[Dataset records]:
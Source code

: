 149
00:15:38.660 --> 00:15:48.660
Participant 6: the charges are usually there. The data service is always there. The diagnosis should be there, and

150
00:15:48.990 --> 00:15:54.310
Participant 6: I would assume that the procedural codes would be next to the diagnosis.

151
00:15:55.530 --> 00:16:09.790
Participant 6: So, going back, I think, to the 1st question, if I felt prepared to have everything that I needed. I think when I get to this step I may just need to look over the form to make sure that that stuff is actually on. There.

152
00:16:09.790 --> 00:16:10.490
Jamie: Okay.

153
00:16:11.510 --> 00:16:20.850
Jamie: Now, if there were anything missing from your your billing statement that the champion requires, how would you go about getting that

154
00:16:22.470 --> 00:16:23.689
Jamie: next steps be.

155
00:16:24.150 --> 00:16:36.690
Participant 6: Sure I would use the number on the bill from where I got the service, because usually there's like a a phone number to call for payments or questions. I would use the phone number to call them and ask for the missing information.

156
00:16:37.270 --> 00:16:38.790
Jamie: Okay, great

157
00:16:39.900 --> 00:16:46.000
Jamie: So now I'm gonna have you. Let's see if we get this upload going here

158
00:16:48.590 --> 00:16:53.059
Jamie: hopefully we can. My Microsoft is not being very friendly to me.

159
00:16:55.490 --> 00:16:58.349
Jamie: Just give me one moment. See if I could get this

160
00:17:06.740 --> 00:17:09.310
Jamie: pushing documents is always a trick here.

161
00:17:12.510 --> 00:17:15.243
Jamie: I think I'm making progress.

[Work item]:
Where a line above holds the string "Jamie", copy that line.

[Written response]:
Jamie: Okay.
Jamie: Now, if there were anything missing from your your billing statement that the champion requires, how would you go about getting that
Jamie: next steps be.
Jamie: Okay, great
Jamie: So now I'm gonna have you. Let's see if we get this upload going here
Jamie: hopefully we can. My Microsoft is not being very friendly to me.
Jamie: Just give me one moment. See if I could get this
Jamie: pushing documents is always a trick here.
Jamie: I think I'm making progress.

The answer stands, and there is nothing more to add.